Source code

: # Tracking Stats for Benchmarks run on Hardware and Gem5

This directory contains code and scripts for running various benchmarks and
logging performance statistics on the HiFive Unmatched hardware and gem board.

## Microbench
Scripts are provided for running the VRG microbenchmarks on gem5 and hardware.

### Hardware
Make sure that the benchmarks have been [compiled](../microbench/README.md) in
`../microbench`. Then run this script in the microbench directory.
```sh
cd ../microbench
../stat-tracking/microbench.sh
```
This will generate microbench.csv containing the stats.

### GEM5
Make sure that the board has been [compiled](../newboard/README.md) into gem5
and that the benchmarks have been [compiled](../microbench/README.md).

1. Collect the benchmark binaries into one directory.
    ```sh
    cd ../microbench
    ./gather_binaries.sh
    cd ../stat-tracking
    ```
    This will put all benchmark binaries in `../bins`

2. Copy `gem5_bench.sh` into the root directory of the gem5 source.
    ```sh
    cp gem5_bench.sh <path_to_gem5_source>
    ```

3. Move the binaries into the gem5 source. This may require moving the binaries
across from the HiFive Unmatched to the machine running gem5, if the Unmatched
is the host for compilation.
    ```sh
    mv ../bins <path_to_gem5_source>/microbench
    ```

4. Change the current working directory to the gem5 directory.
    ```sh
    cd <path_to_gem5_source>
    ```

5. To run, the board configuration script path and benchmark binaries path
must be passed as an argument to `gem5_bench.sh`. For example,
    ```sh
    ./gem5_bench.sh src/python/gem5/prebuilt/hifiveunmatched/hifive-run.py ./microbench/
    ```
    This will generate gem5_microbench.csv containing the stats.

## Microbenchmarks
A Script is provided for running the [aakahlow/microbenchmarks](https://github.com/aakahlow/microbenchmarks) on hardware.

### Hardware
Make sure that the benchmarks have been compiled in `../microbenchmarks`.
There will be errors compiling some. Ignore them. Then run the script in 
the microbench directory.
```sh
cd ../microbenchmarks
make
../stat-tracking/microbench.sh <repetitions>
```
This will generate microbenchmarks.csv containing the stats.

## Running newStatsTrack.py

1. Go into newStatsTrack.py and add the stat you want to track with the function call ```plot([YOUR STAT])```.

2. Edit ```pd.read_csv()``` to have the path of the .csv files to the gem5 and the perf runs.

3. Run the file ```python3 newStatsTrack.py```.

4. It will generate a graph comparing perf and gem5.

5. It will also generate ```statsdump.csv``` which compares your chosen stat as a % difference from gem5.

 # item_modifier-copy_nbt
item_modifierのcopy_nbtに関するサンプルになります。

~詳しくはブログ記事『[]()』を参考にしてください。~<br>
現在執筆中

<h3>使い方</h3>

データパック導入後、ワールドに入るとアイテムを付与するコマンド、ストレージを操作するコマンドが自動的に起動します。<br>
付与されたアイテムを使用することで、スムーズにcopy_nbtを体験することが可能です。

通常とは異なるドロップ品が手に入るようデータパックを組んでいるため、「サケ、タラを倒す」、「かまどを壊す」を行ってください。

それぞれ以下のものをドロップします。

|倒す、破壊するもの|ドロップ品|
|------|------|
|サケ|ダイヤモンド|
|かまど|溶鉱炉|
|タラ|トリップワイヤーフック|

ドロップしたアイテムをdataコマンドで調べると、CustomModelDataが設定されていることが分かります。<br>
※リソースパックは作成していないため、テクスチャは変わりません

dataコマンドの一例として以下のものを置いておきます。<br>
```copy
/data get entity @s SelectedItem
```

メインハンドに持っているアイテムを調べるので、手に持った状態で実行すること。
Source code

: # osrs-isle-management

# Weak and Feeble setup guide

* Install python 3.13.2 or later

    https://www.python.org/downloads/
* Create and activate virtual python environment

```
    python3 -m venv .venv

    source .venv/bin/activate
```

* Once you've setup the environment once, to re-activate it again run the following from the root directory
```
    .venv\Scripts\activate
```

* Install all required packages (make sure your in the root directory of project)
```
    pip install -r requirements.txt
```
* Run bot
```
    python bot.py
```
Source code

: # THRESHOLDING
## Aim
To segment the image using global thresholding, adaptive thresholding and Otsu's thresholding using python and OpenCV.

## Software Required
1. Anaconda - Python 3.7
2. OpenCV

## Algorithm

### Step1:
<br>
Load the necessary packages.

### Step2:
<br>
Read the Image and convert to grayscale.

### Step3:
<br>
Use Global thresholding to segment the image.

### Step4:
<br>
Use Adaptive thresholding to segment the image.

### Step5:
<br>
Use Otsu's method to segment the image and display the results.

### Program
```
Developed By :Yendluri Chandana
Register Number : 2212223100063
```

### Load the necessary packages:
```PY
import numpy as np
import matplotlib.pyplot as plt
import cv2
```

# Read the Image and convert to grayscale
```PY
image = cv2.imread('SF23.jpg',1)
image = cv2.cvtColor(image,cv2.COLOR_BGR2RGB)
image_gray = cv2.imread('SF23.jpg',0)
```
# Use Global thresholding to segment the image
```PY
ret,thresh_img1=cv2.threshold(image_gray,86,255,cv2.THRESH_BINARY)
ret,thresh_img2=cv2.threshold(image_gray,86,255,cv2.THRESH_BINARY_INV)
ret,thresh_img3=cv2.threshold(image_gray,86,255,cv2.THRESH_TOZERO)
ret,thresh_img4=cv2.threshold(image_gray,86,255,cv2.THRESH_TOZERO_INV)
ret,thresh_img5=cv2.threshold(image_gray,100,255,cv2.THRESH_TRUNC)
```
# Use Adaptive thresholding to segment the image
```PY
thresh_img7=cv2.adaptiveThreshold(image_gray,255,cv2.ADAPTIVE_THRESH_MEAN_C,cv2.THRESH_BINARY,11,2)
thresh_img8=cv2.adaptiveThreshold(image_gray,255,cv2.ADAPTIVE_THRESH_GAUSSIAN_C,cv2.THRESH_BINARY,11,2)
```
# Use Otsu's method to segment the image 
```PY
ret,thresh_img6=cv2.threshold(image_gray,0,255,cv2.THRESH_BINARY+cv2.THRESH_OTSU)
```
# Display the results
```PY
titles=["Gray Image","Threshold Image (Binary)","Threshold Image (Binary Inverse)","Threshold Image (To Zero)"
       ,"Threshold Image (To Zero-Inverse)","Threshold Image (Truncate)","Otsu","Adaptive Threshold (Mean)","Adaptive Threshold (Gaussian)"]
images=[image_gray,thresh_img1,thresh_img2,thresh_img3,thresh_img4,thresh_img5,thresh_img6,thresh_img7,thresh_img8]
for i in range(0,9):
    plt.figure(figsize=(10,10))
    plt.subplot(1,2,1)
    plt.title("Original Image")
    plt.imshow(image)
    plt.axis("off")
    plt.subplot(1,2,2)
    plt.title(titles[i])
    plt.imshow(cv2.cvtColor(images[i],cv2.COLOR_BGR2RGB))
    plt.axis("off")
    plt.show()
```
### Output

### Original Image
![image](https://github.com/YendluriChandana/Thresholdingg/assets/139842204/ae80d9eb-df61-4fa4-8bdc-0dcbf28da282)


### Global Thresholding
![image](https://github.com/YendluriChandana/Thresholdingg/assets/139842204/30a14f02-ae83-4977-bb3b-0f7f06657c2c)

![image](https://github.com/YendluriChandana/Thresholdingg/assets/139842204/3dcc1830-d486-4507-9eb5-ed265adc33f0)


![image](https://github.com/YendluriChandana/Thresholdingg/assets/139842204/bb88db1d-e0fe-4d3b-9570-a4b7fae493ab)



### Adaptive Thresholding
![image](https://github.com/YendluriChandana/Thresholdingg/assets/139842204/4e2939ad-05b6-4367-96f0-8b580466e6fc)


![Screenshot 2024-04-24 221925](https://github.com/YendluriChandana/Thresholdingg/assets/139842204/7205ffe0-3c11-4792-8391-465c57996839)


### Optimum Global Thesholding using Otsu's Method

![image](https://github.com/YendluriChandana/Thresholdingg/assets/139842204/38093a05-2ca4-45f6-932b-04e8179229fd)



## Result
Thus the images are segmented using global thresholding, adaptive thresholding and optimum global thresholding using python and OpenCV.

__Assignment__:
Every line from the start of the material above through the line that contains "been [compiled](../microbench/README.md) in" must be written out exactly, with both ends included.

__Answer to the exercise__:
Source code

: # Tracking Stats for Benchmarks run on Hardware and Gem5

This directory contains code and scripts for running various benchmarks and
logging performance statistics on the HiFive Unmatched hardware and gem board.

## Microbench
Scripts are provided for running the VRG microbenchmarks on gem5 and hardware.

### Hardware
Make sure that the benchmarks have been [compiled](../microbench/README.md) in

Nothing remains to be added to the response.